## Prompt
Whatever the records below hold, copy it all out exactly.

## Data section
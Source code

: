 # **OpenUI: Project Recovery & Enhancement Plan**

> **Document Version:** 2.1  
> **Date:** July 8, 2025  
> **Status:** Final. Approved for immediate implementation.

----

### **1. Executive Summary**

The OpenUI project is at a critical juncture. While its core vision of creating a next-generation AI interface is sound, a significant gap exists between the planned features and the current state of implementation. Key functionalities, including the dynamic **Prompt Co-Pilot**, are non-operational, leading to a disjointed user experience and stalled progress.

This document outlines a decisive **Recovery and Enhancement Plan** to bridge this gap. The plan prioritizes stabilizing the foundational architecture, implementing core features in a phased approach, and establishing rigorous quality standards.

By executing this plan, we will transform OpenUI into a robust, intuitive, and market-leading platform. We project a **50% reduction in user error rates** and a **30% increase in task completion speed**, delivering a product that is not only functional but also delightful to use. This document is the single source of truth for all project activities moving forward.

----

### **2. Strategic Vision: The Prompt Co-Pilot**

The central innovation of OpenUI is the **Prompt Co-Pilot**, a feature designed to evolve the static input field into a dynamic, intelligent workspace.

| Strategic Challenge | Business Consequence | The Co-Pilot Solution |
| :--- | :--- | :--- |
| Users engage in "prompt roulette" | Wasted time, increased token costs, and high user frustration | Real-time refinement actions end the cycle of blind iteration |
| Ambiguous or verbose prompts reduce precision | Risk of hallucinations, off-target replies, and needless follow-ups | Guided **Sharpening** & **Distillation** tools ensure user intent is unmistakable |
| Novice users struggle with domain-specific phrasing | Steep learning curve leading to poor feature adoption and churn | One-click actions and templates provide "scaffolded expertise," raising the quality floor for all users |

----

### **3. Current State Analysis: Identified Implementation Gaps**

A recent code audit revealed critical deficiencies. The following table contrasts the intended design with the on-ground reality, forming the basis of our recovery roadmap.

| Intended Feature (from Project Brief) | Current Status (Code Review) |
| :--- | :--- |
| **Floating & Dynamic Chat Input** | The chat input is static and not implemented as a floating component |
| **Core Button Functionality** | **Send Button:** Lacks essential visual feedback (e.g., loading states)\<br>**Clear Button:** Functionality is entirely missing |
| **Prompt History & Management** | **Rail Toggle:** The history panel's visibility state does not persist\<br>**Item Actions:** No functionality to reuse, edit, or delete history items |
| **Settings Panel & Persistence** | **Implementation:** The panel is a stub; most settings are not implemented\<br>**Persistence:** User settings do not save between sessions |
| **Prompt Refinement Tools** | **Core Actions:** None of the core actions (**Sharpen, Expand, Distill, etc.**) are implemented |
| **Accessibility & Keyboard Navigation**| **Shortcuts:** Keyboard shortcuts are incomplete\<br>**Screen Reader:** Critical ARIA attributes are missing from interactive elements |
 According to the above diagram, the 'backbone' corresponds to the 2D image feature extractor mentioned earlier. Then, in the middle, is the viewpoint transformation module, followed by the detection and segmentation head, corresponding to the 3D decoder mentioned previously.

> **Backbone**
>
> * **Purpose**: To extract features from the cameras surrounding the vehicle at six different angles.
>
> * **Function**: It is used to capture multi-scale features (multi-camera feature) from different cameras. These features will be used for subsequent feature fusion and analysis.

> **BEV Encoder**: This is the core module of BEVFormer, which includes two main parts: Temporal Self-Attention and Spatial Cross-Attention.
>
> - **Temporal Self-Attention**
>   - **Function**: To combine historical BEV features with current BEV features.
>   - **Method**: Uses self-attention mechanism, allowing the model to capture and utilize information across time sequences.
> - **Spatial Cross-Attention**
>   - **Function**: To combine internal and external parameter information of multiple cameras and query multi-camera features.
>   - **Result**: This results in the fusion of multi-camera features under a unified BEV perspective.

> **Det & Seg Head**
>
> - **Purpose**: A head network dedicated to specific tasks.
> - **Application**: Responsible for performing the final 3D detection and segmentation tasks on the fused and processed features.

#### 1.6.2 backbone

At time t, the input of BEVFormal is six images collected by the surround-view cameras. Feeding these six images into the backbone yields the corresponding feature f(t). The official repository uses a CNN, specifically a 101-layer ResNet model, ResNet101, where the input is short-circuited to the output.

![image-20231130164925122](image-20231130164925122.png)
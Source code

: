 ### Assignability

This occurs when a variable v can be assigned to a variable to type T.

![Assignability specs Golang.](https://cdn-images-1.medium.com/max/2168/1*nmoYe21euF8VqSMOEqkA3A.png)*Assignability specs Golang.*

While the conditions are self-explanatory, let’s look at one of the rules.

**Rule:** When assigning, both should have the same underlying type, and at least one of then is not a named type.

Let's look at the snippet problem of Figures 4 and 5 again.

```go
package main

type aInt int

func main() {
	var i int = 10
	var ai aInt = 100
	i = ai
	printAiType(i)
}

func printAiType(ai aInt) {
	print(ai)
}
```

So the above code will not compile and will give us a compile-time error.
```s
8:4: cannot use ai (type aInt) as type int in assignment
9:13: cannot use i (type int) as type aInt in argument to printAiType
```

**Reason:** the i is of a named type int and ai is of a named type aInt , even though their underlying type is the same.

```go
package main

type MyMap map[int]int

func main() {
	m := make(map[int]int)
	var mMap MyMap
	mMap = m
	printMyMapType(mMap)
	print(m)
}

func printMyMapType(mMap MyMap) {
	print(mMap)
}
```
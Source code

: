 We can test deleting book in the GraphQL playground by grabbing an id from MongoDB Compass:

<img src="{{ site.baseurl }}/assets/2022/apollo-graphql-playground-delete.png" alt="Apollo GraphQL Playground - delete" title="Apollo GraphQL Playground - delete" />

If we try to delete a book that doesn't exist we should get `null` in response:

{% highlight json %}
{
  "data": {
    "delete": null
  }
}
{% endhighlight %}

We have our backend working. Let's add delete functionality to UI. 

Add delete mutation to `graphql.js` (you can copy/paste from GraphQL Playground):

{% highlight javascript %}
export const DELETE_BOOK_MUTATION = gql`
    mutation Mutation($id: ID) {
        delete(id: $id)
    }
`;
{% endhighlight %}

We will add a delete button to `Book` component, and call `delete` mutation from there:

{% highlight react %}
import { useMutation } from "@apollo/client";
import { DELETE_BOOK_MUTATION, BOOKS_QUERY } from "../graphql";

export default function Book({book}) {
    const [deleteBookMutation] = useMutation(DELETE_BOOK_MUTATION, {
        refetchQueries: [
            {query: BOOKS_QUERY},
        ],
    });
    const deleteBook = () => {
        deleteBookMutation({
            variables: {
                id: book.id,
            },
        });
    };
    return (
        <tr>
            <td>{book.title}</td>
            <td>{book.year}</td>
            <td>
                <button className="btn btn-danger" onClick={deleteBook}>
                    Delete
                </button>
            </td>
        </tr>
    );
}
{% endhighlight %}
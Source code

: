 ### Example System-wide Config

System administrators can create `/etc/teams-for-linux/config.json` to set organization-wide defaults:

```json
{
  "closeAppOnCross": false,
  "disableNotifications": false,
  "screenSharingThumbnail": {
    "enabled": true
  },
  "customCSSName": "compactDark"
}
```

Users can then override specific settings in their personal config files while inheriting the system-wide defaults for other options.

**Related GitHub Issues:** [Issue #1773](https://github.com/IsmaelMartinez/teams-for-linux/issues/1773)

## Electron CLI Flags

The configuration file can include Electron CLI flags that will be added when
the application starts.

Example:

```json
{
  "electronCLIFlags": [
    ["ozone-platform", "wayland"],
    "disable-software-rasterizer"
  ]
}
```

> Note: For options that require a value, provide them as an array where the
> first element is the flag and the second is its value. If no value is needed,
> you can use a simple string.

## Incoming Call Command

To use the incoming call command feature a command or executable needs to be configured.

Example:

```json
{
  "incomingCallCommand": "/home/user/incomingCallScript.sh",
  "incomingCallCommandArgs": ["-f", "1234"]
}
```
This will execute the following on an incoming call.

## Expected answer
Source code

: # **OpenUI: Project Recovery & Enhancement Plan**

> **Document Version:** 2.1  
> **Date:** July 8, 2025  
> **Status:** Final. Approved for immediate implementation.

----

### **1. Executive Summary**

The OpenUI project is at a critical juncture. While its core vision of creating a next-generation AI interface is sound, a significant gap exists between the planned features and the current state of implementation. Key functionalities, including the dynamic **Prompt Co-Pilot**, are non-operational, leading to a disjointed user experience and stalled progress.

This document outlines a decisive **Recovery and Enhancement Plan** to bridge this gap. The plan prioritizes stabilizing the foundational architecture, implementing core features in a phased approach, and establishing rigorous quality standards.

By executing this plan, we will transform OpenUI into a robust, intuitive, and market-leading platform. We project a **50% reduction in user error rates** and a **30% increase in task completion speed**, delivering a product that is not only functional but also delightful to use. This document is the single source of truth for all project activities moving forward.

----

### **2. Strategic Vision: The Prompt Co-Pilot**

The central innovation of OpenUI is the **Prompt Co-Pilot**, a feature designed to evolve the static input field into a dynamic, intelligent workspace.

| Strategic Challenge | Business Consequence | The Co-Pilot Solution |
| :--- | :--- | :--- |
| Users engage in "prompt roulette" | Wasted time, increased token costs, and high user frustration | Real-time refinement actions end the cycle of blind iteration |
| Ambiguous or verbose prompts reduce precision | Risk of hallucinations, off-target replies, and needless follow-ups | Guided **Sharpening** & **Distillation** tools ensure user intent is unmistakable |
| Novice users struggle with domain-specific phrasing | Steep learning curve leading to poor feature adoption and churn | One-click actions and templates provide "scaffolded expertise," raising the quality floor for all users |

----

### **3. Current State Analysis: Identified Implementation Gaps**

A recent code audit revealed critical deficiencies. The following table contrasts the intended design with the on-ground reality, forming the basis of our recovery roadmap.

| Intended Feature (from Project Brief) | Current Status (Code Review) |
| :--- | :--- |
| **Floating & Dynamic Chat Input** | The chat input is static and not implemented as a floating component |
| **Core Button Functionality** | **Send Button:** Lacks essential visual feedback (e.g., loading states)\<br>**Clear Button:** Functionality is entirely missing |
| **Prompt History & Management** | **Rail Toggle:** The history panel's visibility state does not persist\<br>**Item Actions:** No functionality to reuse, edit, or delete history items |
| **Settings Panel & Persistence** | **Implementation:** The panel is a stub; most settings are not implemented\<br>**Persistence:** User settings do not save between sessions |
| **Prompt Refinement Tools** | **Core Actions:** None of the core actions (**Sharpen, Expand, Distill, etc.**) are implemented |
| **Accessibility & Keyboard Navigation**| **Shortcuts:** Keyboard shortcuts are incomplete\<br>**Screen Reader:** Critical ARIA attributes are missing from interactive elements |
 According to the above diagram, the 'backbone' corresponds to the 2D image feature extractor mentioned earlier. Then, in the middle, is the viewpoint transformation module, followed by the detection and segmentation head, corresponding to the 3D decoder mentioned previously.

> **Backbone**
>
> * **Purpose**: To extract features from the cameras surrounding the vehicle at six different angles.
>
> * **Function**: It is used to capture multi-scale features (multi-camera feature) from different cameras. These features will be used for subsequent feature fusion and analysis.

> **BEV Encoder**: This is the core module of BEVFormer, which includes two main parts: Temporal Self-Attention and Spatial Cross-Attention.
>
> - **Temporal Self-Attention**
>   - **Function**: To combine historical BEV features with current BEV features.
>   - **Method**: Uses self-attention mechanism, allowing the model to capture and utilize information across time sequences.
> - **Spatial Cross-Attention**
>   - **Function**: To combine internal and external parameter information of multiple cameras and query multi-camera features.
>   - **Result**: This results in the fusion of multi-camera features under a unified BEV perspective.

> **Det & Seg Head**
>
> - **Purpose**: A head network dedicated to specific tasks.
> - **Application**: Responsible for performing the final 3D detection and segmentation tasks on the fused and processed features.

#### 1.6.2 backbone

At time t, the input of BEVFormal is six images collected by the surround-view cameras. Feeding these six images into the backbone yields the corresponding feature f(t). The official repository uses a CNN, specifically a 101-layer ResNet model, ResNet101, where the input is short-circuited to the output.

![image-20231130164925122](image-20231130164925122.png)
Source code

: ### Assignability

This occurs when a variable v can be assigned to a variable to type T.

![Assignability specs Golang.](https://cdn-images-1.medium.com/max/2168/1*nmoYe21euF8VqSMOEqkA3A.png)*Assignability specs Golang.*

While the conditions are self-explanatory, let’s look at one of the rules.

**Rule:** When assigning, both should have the same underlying type, and at least one of then is not a named type.

Let's look at the snippet problem of Figures 4 and 5 again.

```go
package main

type aInt int

func main() {
	var i int = 10
	var ai aInt = 100
	i = ai
	printAiType(i)
}

func printAiType(ai aInt) {
	print(ai)
}
```

So the above code will not compile and will give us a compile-time error.
```s
8:4: cannot use ai (type aInt) as type int in assignment
9:13: cannot use i (type int) as type aInt in argument to printAiType
```

**Reason:** the i is of a named type int and ai is of a named type aInt , even though their underlying type is the same.

```go
package main

type MyMap map[int]int

func main() {
	m := make(map[int]int)
	var mMap MyMap
	mMap = m
	printMyMapType(mMap)
	print(m)
}

func printMyMapType(mMap MyMap) {
	print(mMap)
}
```
Source code

: We can test deleting book in the GraphQL playground by grabbing an id from MongoDB Compass:

<img src="{{ site.baseurl }}/assets/2022/apollo-graphql-playground-delete.png" alt="Apollo GraphQL Playground - delete" title="Apollo GraphQL Playground - delete" />

If we try to delete a book that doesn't exist we should get `null` in response:

{% highlight json %}
{
  "data": {
    "delete": null
  }
}
{% endhighlight %}

We have our backend working. Let's add delete functionality to UI. 

Add delete mutation to `graphql.js` (you can copy/paste from GraphQL Playground):

{% highlight javascript %}
export const DELETE_BOOK_MUTATION = gql`
    mutation Mutation($id: ID) {
        delete(id: $id)
    }
`;
{% endhighlight %}

We will add a delete button to `Book` component, and call `delete` mutation from there:

{% highlight react %}
import { useMutation } from "@apollo/client";
import { DELETE_BOOK_MUTATION, BOOKS_QUERY } from "../graphql";

export default function Book({book}) {
    const [deleteBookMutation] = useMutation(DELETE_BOOK_MUTATION, {
        refetchQueries: [
            {query: BOOKS_QUERY},
        ],
    });
    const deleteBook = () => {
        deleteBookMutation({
            variables: {
                id: book.id,
            },
        });
    };
    return (
        <tr>
            <td>{book.title}</td>
            <td>{book.year}</td>
            <td>
                <button className="btn btn-danger" onClick={deleteBook}>
                    Delete
                </button>
            </td>
        </tr>
    );
}
{% endhighlight %}
Source code

: ### Example System-wide Config

System administrators can create `/etc/teams-for-linux/config.json` to set organization-wide defaults:

```json
{
  "closeAppOnCross": false,
  "disableNotifications": false,
  "screenSharingThumbnail": {
    "enabled": true
  },
  "customCSSName": "compactDark"
}
```

Users can then override specific settings in their personal config files while inheriting the system-wide defaults for other options.

**Related GitHub Issues:** [Issue #1773](https://github.com/IsmaelMartinez/teams-for-linux/issues/1773)

## Electron CLI Flags

The configuration file can include Electron CLI flags that will be added when
the application starts.

Example:

```json
{
  "electronCLIFlags": [
    ["ozone-platform", "wayland"],
    "disable-software-rasterizer"
  ]
}
```

> Note: For options that require a value, provide them as an array where the
> first element is the flag and the second is its value. If no value is needed,
> you can use a simple string.

## Incoming Call Command

To use the incoming call command feature a command or executable needs to be configured.

Example:

```json
{
  "incomingCallCommand": "/home/user/incomingCallScript.sh",
  "incomingCallCommandArgs": ["-f", "1234"]
}
```
This will execute the following on an incoming call.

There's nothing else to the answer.